Introdução
O Quadro que mostra estatísticas de benefícios concedidos pelo INSS (1) por acidentes de trabalho, analisados pelas quatro atividades econômicas com maior prevalência entre todas, aponta para dois setores que aparecem à frente: os de atividades hospitalares e comércio varejista (aqui estão os supermercados), sendo que o primeiro se sobressai extraordinariamente, aparecendo sistematicamente nos 3 últimos anos pesquisados com maiores números de acidentes do trabalho.
Onde existem acidentes de trabalho inevitavelmente existem custos, que podem ser categorizados como diretos e indiretos. Os custos diretos são mais facilmente mensuráveis e geralmente são os primeiros a serem considerados. Já os custos indiretos, apesar de mais difíceis de quantificar, costumam representar um impacto financeiro ainda maior para a organização.

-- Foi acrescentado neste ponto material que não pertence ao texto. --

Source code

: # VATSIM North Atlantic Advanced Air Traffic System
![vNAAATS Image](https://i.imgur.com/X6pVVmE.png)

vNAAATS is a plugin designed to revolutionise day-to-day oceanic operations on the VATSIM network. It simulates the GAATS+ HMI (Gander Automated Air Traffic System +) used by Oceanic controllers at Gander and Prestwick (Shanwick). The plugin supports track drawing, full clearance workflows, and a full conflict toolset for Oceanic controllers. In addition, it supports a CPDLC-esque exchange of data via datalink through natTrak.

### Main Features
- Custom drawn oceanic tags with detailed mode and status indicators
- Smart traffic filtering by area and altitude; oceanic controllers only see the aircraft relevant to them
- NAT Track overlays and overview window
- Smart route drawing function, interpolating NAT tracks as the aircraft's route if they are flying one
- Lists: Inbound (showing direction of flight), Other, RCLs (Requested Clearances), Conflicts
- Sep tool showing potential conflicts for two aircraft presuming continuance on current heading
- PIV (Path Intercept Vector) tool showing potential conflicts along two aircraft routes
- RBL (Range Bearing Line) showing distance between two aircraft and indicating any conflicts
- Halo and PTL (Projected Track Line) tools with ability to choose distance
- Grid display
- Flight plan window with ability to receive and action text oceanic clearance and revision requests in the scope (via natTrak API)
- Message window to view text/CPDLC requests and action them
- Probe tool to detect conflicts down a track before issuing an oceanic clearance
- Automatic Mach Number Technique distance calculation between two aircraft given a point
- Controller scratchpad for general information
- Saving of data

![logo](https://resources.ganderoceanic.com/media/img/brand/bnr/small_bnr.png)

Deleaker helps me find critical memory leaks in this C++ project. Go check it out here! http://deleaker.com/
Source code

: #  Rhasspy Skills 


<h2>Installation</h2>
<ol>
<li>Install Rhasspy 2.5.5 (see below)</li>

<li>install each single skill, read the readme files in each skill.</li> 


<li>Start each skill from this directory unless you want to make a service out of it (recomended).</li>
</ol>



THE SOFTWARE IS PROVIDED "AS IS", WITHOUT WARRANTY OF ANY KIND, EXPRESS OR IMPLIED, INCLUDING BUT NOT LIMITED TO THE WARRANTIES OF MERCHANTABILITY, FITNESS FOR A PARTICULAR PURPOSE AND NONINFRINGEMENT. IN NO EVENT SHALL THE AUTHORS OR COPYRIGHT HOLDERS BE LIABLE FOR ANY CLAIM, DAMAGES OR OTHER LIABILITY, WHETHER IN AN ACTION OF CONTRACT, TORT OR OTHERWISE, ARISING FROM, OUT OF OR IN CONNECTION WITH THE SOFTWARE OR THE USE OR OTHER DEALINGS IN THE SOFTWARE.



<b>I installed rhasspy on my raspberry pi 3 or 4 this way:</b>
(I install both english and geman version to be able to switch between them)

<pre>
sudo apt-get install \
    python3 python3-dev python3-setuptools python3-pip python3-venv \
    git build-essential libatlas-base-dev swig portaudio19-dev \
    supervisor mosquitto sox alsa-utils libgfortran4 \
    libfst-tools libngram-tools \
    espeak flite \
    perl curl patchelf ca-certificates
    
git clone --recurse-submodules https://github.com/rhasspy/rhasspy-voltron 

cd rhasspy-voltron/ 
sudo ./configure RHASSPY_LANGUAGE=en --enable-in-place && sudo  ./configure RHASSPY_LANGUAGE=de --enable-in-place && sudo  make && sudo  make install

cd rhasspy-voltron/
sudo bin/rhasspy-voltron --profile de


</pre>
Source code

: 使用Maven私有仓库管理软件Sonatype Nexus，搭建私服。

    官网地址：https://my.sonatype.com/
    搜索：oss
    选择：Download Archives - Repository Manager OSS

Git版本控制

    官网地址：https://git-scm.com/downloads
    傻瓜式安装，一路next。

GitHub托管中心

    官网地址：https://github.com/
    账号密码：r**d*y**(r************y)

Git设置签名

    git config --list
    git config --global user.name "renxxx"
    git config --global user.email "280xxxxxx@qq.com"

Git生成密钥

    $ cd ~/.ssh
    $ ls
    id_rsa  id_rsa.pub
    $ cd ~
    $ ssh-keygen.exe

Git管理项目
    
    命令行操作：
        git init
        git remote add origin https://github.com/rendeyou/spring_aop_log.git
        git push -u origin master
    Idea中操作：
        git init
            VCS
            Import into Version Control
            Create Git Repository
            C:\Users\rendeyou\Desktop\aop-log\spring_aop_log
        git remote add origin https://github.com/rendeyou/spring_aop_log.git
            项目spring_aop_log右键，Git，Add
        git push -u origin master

A somatória desses custos, diretos e indiretos, pode representar um impacto financeiro significativo para as organizações, comprometendo sua rentabilidade e sustentabilidade. Por isso, investir em prevenção de acidentes é fundamental, não apenas para proteger a saúde e a segurança dos trabalhadores, mas também para garantir a saúde financeira do negócio.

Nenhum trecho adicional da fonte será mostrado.